RP to sell $1-B global bonds

- Des Ferriols -
The Philippines will sell as much as $1 billion in 25-year global bonds to help finance its budget deficit.

Market sources said investors had placed buying orders well in excess of $3 billion for the bonds, which initial guidance suggests will be priced to yield 6.6 percent, plus or minus five basis points.

The bonds, which the government has previously said will be used to help bridge a budget deficit, will be priced in New York later today (New York time).

Finance Secretary Margarito B. Teves told reporters that the bond float had earlier been approved in principle by the Bangko Sentral ng Pilipinas (BSP).

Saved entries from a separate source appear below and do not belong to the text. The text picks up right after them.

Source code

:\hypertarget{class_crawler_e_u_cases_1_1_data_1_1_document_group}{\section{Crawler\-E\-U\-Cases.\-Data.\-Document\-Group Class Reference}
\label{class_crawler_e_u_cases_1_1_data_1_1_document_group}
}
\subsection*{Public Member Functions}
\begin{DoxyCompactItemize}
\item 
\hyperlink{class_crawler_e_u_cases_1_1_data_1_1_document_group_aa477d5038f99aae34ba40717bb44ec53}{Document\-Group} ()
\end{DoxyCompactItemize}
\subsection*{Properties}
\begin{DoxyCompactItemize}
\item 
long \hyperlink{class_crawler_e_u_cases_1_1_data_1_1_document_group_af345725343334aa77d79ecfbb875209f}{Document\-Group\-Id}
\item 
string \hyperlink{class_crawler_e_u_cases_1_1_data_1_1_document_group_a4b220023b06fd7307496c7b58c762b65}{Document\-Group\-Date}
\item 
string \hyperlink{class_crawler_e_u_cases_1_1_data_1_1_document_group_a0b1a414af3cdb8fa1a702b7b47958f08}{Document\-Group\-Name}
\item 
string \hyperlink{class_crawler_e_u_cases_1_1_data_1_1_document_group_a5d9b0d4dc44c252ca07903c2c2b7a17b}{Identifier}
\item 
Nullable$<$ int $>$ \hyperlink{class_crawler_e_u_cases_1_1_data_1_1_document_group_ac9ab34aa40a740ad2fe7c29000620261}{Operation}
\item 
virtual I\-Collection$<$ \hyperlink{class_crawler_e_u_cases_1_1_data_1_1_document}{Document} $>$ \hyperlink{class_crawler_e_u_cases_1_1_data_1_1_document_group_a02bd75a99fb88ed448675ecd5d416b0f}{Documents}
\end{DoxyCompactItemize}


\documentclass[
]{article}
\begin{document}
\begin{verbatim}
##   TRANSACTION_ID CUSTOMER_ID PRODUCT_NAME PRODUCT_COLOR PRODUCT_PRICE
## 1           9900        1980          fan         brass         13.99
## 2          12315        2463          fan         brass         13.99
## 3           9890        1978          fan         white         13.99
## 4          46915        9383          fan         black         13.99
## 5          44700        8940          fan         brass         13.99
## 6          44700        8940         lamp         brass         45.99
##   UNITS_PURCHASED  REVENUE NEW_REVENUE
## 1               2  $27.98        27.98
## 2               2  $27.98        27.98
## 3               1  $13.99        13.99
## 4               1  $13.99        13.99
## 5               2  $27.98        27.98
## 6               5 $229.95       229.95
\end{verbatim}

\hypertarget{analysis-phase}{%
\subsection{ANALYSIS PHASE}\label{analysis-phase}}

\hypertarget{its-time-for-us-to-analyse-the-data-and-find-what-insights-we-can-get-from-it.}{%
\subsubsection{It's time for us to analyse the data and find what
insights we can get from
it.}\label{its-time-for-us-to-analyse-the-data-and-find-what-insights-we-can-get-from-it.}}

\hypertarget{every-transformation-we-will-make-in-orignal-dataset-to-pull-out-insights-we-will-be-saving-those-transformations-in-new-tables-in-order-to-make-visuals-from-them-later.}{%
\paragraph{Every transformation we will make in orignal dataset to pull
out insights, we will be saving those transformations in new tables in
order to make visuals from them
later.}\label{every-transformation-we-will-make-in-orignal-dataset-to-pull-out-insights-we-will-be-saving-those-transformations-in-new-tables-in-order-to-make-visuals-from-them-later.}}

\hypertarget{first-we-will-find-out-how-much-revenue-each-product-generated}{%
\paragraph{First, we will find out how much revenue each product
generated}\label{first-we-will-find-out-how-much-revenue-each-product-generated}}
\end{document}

"We really cannot reveal much more than that because we have to comply with SEC rules that require us to keep everything quiet while the transaction is ongoing," Teves said.

The Philippines is Asia’s second-largest sovereign debt issuer after Japan. The latest bond issue would be due in January 2032. "Appetite for Philippine debt has been very strong especially if this is the only financing for the year," said Desmond Soon of Pacific Asset Management Co. in Singapore.

Officials said the National Government (NG) has mandated Citigroup, Credit Suisse and Deutsche Bank as lead underwriters for the issue.

The country plans to borrow $2.466 billion abroad this year, of which $1.466 billion will be in official development assistance loans and $1 billion in commercial borrowings.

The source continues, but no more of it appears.